◆ Exercise description ◆
The answer must be one number: how many lines in the records below contain the string "cores".

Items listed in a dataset
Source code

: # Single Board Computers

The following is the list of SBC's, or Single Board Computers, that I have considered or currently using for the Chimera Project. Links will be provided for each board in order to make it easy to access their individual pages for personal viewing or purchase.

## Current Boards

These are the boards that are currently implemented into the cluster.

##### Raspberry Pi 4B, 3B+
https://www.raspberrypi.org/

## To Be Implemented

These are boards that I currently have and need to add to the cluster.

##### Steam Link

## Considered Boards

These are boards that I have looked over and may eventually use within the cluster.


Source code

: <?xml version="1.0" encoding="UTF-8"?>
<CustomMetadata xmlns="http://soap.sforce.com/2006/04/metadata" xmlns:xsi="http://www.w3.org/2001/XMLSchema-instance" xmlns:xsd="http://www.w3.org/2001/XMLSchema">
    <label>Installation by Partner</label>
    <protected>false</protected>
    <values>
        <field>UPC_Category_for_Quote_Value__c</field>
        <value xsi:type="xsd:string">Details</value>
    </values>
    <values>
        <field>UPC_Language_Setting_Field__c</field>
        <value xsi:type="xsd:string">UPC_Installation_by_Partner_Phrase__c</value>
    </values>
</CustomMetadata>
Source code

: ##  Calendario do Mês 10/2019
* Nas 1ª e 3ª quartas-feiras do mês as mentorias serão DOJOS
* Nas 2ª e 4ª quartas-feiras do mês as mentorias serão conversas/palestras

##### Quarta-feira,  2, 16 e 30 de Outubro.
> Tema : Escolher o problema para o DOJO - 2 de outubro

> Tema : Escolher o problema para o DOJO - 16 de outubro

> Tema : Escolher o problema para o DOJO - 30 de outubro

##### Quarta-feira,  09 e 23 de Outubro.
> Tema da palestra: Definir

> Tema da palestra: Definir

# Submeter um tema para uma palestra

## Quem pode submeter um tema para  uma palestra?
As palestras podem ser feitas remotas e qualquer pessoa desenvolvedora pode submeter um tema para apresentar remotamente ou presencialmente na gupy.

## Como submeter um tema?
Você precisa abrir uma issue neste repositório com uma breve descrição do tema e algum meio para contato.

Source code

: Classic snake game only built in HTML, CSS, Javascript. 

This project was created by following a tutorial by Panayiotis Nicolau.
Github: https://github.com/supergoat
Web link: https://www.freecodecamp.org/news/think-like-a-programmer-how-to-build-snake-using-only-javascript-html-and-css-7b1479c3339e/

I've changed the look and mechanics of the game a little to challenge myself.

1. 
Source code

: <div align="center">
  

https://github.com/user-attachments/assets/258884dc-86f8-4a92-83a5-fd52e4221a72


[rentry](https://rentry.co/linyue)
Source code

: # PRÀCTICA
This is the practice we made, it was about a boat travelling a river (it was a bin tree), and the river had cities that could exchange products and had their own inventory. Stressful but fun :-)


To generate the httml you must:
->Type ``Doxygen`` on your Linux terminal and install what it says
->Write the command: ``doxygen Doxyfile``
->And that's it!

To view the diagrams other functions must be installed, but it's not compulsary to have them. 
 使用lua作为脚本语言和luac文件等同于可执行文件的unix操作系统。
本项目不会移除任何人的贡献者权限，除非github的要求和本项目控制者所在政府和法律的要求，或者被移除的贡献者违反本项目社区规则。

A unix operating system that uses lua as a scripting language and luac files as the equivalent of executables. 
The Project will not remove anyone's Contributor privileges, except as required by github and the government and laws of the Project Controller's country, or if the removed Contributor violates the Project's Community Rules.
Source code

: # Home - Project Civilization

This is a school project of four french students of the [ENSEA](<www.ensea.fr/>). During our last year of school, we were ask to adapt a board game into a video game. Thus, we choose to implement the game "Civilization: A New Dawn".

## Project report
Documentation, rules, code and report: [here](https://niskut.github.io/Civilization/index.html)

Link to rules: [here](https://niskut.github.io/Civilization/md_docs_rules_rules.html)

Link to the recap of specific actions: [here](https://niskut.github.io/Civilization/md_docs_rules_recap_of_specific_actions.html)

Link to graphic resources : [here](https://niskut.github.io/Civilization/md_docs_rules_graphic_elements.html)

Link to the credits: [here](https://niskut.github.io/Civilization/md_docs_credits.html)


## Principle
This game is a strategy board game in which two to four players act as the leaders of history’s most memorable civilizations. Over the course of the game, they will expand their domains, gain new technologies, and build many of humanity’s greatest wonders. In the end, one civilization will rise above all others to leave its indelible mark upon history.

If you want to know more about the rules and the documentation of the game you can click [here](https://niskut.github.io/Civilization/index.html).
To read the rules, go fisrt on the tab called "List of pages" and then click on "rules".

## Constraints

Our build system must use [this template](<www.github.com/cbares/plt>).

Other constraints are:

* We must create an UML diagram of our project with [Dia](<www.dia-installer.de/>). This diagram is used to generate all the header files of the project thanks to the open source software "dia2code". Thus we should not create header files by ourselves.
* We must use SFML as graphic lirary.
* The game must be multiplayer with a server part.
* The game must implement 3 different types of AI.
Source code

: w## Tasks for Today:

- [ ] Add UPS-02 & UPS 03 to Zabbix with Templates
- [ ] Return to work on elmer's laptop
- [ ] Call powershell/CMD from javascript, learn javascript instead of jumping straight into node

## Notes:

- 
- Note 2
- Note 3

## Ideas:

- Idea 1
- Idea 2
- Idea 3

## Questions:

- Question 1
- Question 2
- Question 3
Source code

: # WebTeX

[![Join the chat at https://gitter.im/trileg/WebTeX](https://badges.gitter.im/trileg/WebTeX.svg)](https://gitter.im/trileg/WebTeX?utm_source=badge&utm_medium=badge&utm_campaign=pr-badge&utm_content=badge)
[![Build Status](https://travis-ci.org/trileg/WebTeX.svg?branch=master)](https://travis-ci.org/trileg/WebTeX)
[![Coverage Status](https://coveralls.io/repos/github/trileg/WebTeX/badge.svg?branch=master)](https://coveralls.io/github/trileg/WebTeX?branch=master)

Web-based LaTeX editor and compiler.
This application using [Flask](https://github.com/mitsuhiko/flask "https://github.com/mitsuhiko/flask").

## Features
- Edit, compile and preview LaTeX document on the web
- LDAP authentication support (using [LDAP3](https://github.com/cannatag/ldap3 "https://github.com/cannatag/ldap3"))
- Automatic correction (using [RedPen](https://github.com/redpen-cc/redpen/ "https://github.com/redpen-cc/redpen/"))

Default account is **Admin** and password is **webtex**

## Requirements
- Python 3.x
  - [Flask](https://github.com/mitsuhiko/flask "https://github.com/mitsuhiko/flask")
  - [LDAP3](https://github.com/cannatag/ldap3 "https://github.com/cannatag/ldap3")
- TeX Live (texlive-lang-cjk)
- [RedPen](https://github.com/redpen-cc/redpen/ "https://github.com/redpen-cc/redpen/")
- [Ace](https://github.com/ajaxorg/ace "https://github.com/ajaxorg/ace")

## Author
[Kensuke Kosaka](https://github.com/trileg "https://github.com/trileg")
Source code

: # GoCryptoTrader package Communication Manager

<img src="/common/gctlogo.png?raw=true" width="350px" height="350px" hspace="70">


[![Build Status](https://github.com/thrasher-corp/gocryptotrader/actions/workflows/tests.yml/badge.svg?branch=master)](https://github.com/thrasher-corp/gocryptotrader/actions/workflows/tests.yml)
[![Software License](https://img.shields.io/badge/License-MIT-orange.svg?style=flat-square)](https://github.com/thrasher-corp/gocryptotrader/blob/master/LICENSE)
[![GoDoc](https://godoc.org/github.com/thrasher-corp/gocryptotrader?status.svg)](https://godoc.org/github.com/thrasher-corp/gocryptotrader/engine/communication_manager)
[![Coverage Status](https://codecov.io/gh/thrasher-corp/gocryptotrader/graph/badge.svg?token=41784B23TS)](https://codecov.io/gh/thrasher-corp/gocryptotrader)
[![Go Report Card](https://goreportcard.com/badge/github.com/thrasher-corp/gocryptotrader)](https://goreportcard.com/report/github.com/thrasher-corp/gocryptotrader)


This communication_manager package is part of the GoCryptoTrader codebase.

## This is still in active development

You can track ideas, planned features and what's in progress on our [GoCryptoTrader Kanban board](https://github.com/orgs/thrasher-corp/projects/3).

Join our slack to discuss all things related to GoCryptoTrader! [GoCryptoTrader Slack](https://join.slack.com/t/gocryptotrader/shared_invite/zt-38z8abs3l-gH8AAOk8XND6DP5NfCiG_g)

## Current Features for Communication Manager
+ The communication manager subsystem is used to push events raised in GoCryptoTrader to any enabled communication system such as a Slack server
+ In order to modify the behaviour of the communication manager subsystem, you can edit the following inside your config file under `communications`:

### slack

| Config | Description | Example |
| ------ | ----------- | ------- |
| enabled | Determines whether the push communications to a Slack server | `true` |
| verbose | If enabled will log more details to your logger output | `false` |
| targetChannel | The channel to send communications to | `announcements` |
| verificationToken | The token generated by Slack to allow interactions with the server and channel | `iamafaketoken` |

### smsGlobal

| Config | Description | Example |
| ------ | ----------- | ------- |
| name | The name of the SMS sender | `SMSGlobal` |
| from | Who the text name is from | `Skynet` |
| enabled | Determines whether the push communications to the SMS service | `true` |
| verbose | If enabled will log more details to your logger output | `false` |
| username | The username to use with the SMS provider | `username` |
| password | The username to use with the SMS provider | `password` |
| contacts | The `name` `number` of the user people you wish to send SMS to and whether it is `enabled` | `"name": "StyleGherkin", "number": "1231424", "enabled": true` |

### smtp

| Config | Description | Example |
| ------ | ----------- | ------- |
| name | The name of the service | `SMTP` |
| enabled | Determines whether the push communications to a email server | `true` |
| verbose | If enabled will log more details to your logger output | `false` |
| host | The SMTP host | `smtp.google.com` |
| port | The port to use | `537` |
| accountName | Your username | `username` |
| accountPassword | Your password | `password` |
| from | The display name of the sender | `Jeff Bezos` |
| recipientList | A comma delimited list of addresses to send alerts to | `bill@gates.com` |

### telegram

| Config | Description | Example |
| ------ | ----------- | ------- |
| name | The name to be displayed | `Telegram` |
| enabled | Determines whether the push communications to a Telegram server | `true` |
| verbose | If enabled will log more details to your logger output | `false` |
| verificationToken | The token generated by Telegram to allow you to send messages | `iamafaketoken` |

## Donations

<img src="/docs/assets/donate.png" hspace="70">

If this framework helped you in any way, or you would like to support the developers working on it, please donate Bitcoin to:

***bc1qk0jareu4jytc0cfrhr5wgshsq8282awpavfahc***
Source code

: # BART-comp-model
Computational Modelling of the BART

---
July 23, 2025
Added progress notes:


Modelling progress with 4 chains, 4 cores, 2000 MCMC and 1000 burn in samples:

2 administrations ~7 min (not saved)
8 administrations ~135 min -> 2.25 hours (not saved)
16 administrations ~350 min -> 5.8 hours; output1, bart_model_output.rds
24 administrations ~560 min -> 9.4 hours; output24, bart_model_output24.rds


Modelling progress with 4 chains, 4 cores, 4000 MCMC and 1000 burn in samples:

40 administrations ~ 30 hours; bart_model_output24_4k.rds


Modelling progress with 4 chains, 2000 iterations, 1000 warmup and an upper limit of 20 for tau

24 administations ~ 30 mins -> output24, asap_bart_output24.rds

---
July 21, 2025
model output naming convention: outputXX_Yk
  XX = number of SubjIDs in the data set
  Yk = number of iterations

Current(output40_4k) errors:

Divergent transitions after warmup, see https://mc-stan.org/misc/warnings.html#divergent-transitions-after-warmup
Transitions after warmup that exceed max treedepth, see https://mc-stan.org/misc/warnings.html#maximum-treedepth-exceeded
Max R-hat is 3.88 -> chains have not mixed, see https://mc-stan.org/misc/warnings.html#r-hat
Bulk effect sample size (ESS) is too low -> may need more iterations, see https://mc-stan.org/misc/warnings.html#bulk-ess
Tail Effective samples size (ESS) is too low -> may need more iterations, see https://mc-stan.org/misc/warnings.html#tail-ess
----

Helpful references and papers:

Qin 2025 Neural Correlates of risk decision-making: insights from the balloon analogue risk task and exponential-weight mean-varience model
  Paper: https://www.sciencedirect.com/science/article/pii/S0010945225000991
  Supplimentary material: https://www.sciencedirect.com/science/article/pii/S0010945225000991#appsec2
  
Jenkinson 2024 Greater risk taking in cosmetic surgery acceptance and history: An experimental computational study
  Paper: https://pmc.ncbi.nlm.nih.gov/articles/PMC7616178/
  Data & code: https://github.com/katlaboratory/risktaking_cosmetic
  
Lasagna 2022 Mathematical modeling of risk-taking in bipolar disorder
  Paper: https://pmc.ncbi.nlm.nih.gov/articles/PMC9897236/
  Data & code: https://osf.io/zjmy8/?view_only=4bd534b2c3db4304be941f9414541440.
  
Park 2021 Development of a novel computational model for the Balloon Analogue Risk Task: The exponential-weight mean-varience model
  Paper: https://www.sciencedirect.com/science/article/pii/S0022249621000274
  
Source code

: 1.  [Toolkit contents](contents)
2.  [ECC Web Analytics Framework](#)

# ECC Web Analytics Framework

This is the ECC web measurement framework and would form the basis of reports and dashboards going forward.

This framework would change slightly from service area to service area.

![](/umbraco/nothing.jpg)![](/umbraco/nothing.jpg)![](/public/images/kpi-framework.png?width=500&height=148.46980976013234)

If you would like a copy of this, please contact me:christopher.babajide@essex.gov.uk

◆ Your response ◆
2